(Your task) An exact reproduction of each record is required.

Source texts of formatted documents:

● ● ● ● ● ● ●

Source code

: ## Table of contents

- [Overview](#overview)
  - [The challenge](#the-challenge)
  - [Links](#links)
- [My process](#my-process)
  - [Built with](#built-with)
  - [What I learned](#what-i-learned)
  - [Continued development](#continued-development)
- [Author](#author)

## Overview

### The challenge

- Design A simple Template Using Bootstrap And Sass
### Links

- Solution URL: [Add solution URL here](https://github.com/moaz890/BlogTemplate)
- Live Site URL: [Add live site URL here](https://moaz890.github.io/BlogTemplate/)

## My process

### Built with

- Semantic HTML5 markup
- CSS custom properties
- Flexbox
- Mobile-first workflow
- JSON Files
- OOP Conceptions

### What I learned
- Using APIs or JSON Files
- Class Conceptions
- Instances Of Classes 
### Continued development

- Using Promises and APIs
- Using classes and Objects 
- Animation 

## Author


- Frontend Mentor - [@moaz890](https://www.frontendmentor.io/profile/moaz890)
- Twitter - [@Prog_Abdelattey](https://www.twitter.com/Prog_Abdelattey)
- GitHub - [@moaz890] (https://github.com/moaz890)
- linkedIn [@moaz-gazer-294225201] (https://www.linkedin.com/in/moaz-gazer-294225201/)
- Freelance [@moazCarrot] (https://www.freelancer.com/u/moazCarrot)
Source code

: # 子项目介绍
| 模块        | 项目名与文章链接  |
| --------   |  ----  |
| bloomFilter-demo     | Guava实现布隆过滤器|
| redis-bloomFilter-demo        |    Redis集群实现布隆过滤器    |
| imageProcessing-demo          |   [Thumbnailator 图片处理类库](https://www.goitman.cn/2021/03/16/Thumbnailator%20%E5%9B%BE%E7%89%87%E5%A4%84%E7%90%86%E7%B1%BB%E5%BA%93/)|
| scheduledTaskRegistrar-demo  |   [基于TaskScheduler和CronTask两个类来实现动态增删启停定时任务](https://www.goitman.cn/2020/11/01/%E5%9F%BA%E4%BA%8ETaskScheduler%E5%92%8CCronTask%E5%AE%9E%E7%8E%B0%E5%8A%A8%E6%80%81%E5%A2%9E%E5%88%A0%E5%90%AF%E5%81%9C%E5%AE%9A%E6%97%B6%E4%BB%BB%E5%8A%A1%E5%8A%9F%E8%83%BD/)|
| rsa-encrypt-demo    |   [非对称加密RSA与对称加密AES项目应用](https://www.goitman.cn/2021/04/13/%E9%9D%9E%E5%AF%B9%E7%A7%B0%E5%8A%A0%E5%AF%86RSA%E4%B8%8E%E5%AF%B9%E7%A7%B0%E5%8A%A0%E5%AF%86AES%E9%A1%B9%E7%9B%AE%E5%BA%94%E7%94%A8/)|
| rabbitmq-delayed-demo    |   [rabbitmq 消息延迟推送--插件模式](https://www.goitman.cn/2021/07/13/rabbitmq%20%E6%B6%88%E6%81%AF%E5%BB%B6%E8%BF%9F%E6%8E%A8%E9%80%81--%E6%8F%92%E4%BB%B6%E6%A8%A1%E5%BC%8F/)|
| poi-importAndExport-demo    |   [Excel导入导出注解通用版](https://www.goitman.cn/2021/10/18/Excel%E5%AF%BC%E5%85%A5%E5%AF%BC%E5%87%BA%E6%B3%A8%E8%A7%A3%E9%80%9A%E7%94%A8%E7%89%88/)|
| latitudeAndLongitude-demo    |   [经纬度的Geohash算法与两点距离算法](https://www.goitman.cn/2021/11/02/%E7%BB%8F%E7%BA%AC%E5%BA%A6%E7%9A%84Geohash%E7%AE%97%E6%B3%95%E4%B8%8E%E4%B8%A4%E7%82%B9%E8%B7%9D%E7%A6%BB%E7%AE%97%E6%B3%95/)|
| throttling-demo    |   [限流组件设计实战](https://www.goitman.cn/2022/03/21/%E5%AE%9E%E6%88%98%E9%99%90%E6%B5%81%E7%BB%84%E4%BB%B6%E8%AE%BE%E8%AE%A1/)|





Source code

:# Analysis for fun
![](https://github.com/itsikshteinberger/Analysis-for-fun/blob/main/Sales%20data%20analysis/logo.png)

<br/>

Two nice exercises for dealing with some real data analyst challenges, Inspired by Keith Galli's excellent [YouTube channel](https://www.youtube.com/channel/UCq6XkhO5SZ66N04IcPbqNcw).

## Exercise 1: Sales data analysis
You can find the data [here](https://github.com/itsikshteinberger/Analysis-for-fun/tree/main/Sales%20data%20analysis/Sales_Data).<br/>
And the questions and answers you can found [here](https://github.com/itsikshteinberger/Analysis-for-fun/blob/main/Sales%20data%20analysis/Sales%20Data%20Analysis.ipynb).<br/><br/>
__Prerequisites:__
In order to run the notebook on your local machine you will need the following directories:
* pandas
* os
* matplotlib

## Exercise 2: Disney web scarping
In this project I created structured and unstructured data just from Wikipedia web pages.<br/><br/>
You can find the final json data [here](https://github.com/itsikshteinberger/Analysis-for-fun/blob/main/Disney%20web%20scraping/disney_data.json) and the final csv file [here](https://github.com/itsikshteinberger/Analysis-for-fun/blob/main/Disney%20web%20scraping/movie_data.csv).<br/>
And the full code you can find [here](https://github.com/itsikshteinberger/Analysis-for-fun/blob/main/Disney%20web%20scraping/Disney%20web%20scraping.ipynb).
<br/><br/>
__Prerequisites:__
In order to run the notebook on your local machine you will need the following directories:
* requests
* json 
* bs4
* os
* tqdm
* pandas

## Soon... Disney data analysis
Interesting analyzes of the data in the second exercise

● ● ● ● ● ● ●

(Exercise solution)
Source code

: ## Table of contents

- [Overview](#overview)
  - [The challenge](#the-challenge)
  - [Links](#links)
- [My process](#my-process)
  - [Built with](#built-with)
  - [What I learned](#what-i-learned)
  - [Continued development](#continued-development)
- [Author](#author)

## Overview

### The challenge

- Design A simple Template Using Bootstrap And Sass
### Links

- Solution URL: [Add solution URL here](https://github.com/moaz890/BlogTemplate)
- Live Site URL: [Add live site URL here](https://moaz890.github.io/BlogTemplate/)

## My process

### Built with

- Semantic HTML5 markup
- CSS custom properties
- Flexbox
- Mobile-first workflow
- JSON Files
- OOP Conceptions

### What I learned
- Using APIs or JSON Files
- Class Conceptions
- Instances Of Classes 
### Continued development

- Using Promises and APIs
- Using classes and Objects 
- Animation 

## Author


- Frontend Mentor - [@moaz890](https://www.frontendmentor.io/profile/moaz890)
- Twitter - [@Prog_Abdelattey](https://www.twitter.com/Prog_Abdelattey)
- GitHub - [@moaz890] (https://github.com/moaz890)
- linkedIn [@moaz-gazer-294225201] (https://www.linkedin.com/in/moaz-gazer-294225201/)
- Freelance [@moazCarrot] (https://www.freelancer.com/u/moazCarrot)
Source code

: # 子项目介绍
| 模块        | 项目名与文章链接  |
| --------   |  ----  |
| bloomFilter-demo     | Guava实现布隆过滤器|
| redis-bloomFilter-demo        |    Redis集群实现布隆过滤器    |
| imageProcessing-demo          |   [Thumbnailator 图片处理类库](https://www.goitman.cn/2021/03/16/Thumbnailator%20%E5%9B%BE%E7%89%87%E5%A4%84%E7%90%86%E7%B1%BB%E5%BA%93/)|
| scheduledTaskRegistrar-demo  |   [基于TaskScheduler和CronTask两个类来实现动态增删启停定时任务](https://www.goitman.cn/2020/11/01/%E5%9F%BA%E4%BA%8ETaskScheduler%E5%92%8CCronTask%E5%AE%9E%E7%8E%B0%E5%8A%A8%E6%80%81%E5%A2%9E%E5%88%A0%E5%90%AF%E5%81%9C%E5%AE%9A%E6%97%B6%E4%BB%BB%E5%8A%A1%E5%8A%9F%E8%83%BD/)|
| rsa-encrypt-demo    |   [非对称加密RSA与对称加密AES项目应用](https://www.goitman.cn/2021/04/13/%E9%9D%9E%E5%AF%B9%E7%A7%B0%E5%8A%A0%E5%AF%86RSA%E4%B8%8E%E5%AF%B9%E7%A7%B0%E5%8A%A0%E5%AF%86AES%E9%A1%B9%E7%9B%AE%E5%BA%94%E7%94%A8/)|
| rabbitmq-delayed-demo    |   [rabbitmq 消息延迟推送--插件模式](https://www.goitman.cn/2021/07/13/rabbitmq%20%E6%B6%88%E6%81%AF%E5%BB%B6%E8%BF%9F%E6%8E%A8%E9%80%81--%E6%8F%92%E4%BB%B6%E6%A8%A1%E5%BC%8F/)|
| poi-importAndExport-demo    |   [Excel导入导出注解通用版](https://www.goitman.cn/2021/10/18/Excel%E5%AF%BC%E5%85%A5%E5%AF%BC%E5%87%BA%E6%B3%A8%E8%A7%A3%E9%80%9A%E7%94%A8%E7%89%88/)|
| latitudeAndLongitude-demo    |   [经纬度的Geohash算法与两点距离算法](https://www.goitman.cn/2021/11/02/%E7%BB%8F%E7%BA%AC%E5%BA%A6%E7%9A%84Geohash%E7%AE%97%E6%B3%95%E4%B8%8E%E4%B8%A4%E7%82%B9%E8%B7%9D%E7%A6%BB%E7%AE%97%E6%B3%95/)|
| throttling-demo    |   [限流组件设计实战](https://www.goitman.cn/2022/03/21/%E5%AE%9E%E6%88%98%E9%99%90%E6%B5%81%E7%BB%84%E4%BB%B6%E8%AE%BE%E8%AE%A1/)|





Source code

:# Analysis for fun
![](https://github.com/itsikshteinberger/Analysis-for-fun/blob/main/Sales%20data%20analysis/logo.png)

<br/>

Two nice exercises for dealing with some real data analyst challenges, Inspired by Keith Galli's excellent [YouTube channel](https://www.youtube.com/channel/UCq6XkhO5SZ66N04IcPbqNcw).

## Exercise 1: Sales data analysis
You can find the data [here](https://github.com/itsikshteinberger/Analysis-for-fun/tree/main/Sales%20data%20analysis/Sales_Data).<br/>
And the questions and answers you can found [here](https://github.com/itsikshteinberger/Analysis-for-fun/blob/main/Sales%20data%20analysis/Sales%20Data%20Analysis.ipynb).<br/><br/>
__Prerequisites:__
In order to run the notebook on your local machine you will need the following directories:
* pandas
* os
* matplotlib

## Exercise 2: Disney web scarping
In this project I created structured and unstructured data just from Wikipedia web pages.<br/><br/>
You can find the final json data [here](https://github.com/itsikshteinberger/Analysis-for-fun/blob/main/Disney%20web%20scraping/disney_data.json) and the final csv file [here](https://github.com/itsikshteinberger/Analysis-for-fun/blob/main/Disney%20web%20scraping/movie_data.csv).<br/>
And the full code you can find [here](https://github.com/itsikshteinberger/Analysis-for-fun/blob/main/Disney%20web%20scraping/Disney%20web%20scraping.ipynb).
<br/><br/>
__Prerequisites:__
In order to run the notebook on your local machine you will need the following directories:
* requests
* json 
* bs4
* os
* tqdm
* pandas

## Soon... Disney data analysis
Interesting analyzes of the data in the second exercise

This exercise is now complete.